Even in these tough times, there are still plenty of motivated and passionate people taking risks and starting new businesses. One of these folks is Lester Hutt, who is the founder of BevShots.com, which takes microscopic photos of your favorite drinks and turns them into beautiful art. The piece shown above is English oatmeal stout. I know Lester through a long-time friend, and he agreed to share some of his business experiences as well as how it has affected his family’s personal finances.
What was your inspiration for Bevshots?
I was working as a business research analyst at Florida State University, and my job was to find possible business opportunities out of university research projects and patents. I came across the work of research scientist Michael Davidson, who took photographs under a microscope of a variety of items including DNA, biochemicals, and more. He also did cocktails, which he initially used for a tie collection.

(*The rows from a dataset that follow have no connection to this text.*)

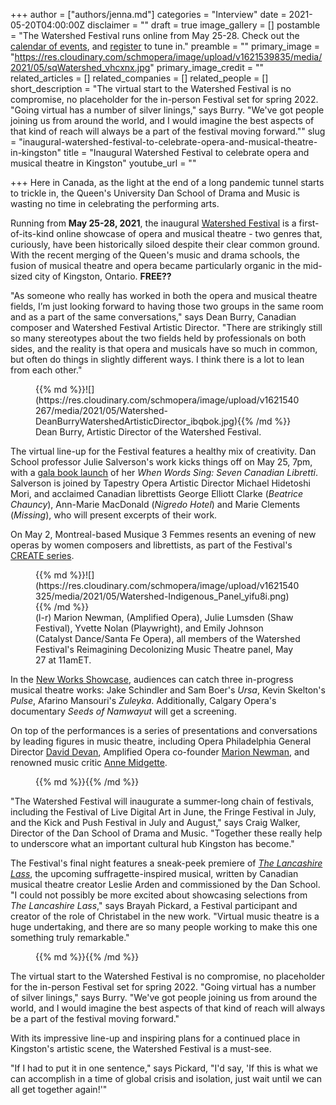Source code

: +++
author = ["authors/jenna.md"]
categories = "Interview"
date = 2021-05-20T04:00:00Z
disclaimer = ""
draft = true
image_gallery = []
postamble = "The Watershed Festival runs online from May 25-28. Check out the [calendar of events](https://www.watershedmusictheatre.com/festivalschedule), and [register](https://events.eply.com/WatershedFestival) to tune in."
preamble = ""
primary_image = "https://res.cloudinary.com/schmopera/image/upload/v1621539835/media/2021/05/sqWatershed_vhcxnx.jpg"
primary_image_credit = ""
related_articles = []
related_companies = []
related_people = []
short_description = "The virtual start to the Watershed Festival is no compromise, no placeholder for the in-person Festival set for spring 2022. \"Going virtual has a number of silver linings,\" says Burry. \"We've got people joining us from around the world, and I would imagine the best aspects of that kind of reach will always be a part of the festival moving forward.\""
slug = "inaugural-watershed-festival-to-celebrate-opera-and-musical-theatre-in-kingston"
title = "Inaugural Watershed Festival to celebrate opera and musical theatre in Kingston"
youtube_url = ""

+++
Here in Canada, as the light at the end of a long pandemic tunnel starts to trickle in, the Queen's University Dan School of Drama and Music is wasting no time in celebrating the performing arts.

Running from **May 25-28, 2021**, the inaugural [Watershed Festival](https://www.watershedmusictheatre.com/) is a first-of-its-kind online showcase of opera and musical theatre - two genres that, curiously, have been historically siloed despite their clear common ground. With the recent merging of the Queen's music and drama schools, the fusion of musical theatre and opera became particularly organic in the mid-sized city of Kingston, Ontario. **FREE??**

"As someone who really has worked in both the opera and musical theatre fields, I’m just looking forward to having those two groups in the same room and as a part of the same conversations," says Dean Burry, Canadian composer and Watershed Festival Artistic Director. "There are strikingly still so many stereotypes about the two fields held by professionals on both sides, and the reality is that opera and musicals have so much in common, but often do things in slightly different ways.  I think there is a lot to lean from each other."

<figure data-type="image">{{% md %}}![](https://res.cloudinary.com/schmopera/image/upload/v1621540267/media/2021/05/Watershed-DeanBurryWatershedArtisticDirector_ibqbok.jpg){{% /md %}}

<figcaption>Dean Burry, Artistic Director of the Watershed Festival.</figcaption>

</figure>

The virtual line-up for the Festival features a healthy mix of creativity. Dan School professor Julie Salverson's work kicks things off on May 25, 7pm, with a [gala book launch](https://www.watershedmusictheatre.com/galabooklaunch) of her _When Words Sing: Seven Canadian Libretti_. Salverson is joined by Tapestry Opera Artistic Director Michael Hidetoshi Mori, and acclaimed Canadian librettists George Elliott Clarke (_Beatrice Chauncy_), Ann-Marie MacDonald (_Nigredo Hotel_) and Marie Clements (_Missing_), who will present excerpts of their work.

On May 2, Montreal-based Musique 3 Femmes resents an evening of new operas by women composers and librettists, as part of the Festival's [CREATE series](https://www.watershedmusictheatre.com/musique-3-femmes).

<figure data-type="image">{{% md %}}![](https://res.cloudinary.com/schmopera/image/upload/v1621540325/media/2021/05/Watershed-Indigenous_Panel_yifu8i.png){{% /md %}}

<figcaption>(l-r) Marion Newman, (Amplified Opera), Julie Lumsden (Shaw Festival), Yvette Nolan (Playwright), and Emily Johnson (Catalyst Dance/Santa Fe Opera), all members of the Watershed Festival's Reimagining Decolonizing Music Theatre panel, May 27 at 11amET.</figcaption>

</figure>

In the [New Works Showcase](https://www.watershedmusictheatre.com/newworksshowcase), audiences can catch three in-progress musical theatre works: Jake Schindler and Sam Boer's _Ursa_, Kevin Skelton's _Pulse_, Afarino Mansouri's _Zuleyka_. Additionally, Calgary Opera's documentary _Seeds of Namwayut_ will get a screening.

On top of the performances is a series of presentations and conversations by leading figures in music theatre, including Opera Philadelphia General Director [David Devan](https://www.operaphila.org/about/our-people/leadership/david-b-devan/), Amplified Opera co-founder [Marion Newman](https://www.amplifiedopera.com/marion-newman), and renowned music critic [Anne Midgette](https://anchor.fm/tewbop/episodes/Anne-Midgette-Art-Is-Not-the-Institutions-eiur6g).

<figure data-type="image">{{% md %}}{{% /md %}}

<figcaption></figcaption>

</figure>

"The Watershed Festival will inaugurate a summer-long chain of festivals, including the Festival of Live Digital Art in June, the Fringe Festival in July, and the Kick and Push Festival in July and August," says Craig Walker, Director of the Dan School of Drama and Music. "Together these really help to underscore what an important cultural hub Kingston has become."

The Festival's final night features a sneak-peek premiere of [_The Lancashire Lass_](https://www.watershedmusictheatre.com/thelancashirelass), the upcoming suffragette-inspired musical, written by Canadian musical theatre creator Leslie Arden and commissioned by the Dan School. "I could not possibly be more excited about showcasing selections from _The Lancashire Lass_," says Brayah Pickard, a Festival participant and creator of the role of Christabel in the new work. "Virtual music theatre is a huge undertaking, and there are so many people working to make this one something truly remarkable."

<figure data-type="image">{{% md %}}{{% /md %}}

<figcaption></figcaption>

</figure>

The virtual start to the Watershed Festival is no compromise, no placeholder for the in-person Festival set for spring 2022. "Going virtual has a number of silver linings," says Burry. "We've got people joining us from around the world, and I would imagine the best aspects of that kind of reach will always be a part of the festival moving forward."

With its impressive line-up and inspiring plans for a continued place in Kingston's artistic scene, the Watershed Festival is a must-see.

"If I had to put it in one sentence," says Pickard, "I'd say, 'If this is what we can accomplish in a time of global crisis and isolation, just wait until we can all get together again!'"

I’ve never really understood abstract art, like a blue wall at a modern art museum that is supposed to express “man’s frustration with industrialization in the 20th century”. I thought that this would be a great opportunity to make a form of modern art that is affordable to the masses.
What previous experience did you find most useful in starting this new business?
For one, my time working for Apple taught me the power of good industrial design and creating a great user experience. In addition, I had just spent the last several years running every aspect of a small business, from product development to managing employees to sales.
How did you come up with the initial funding costs?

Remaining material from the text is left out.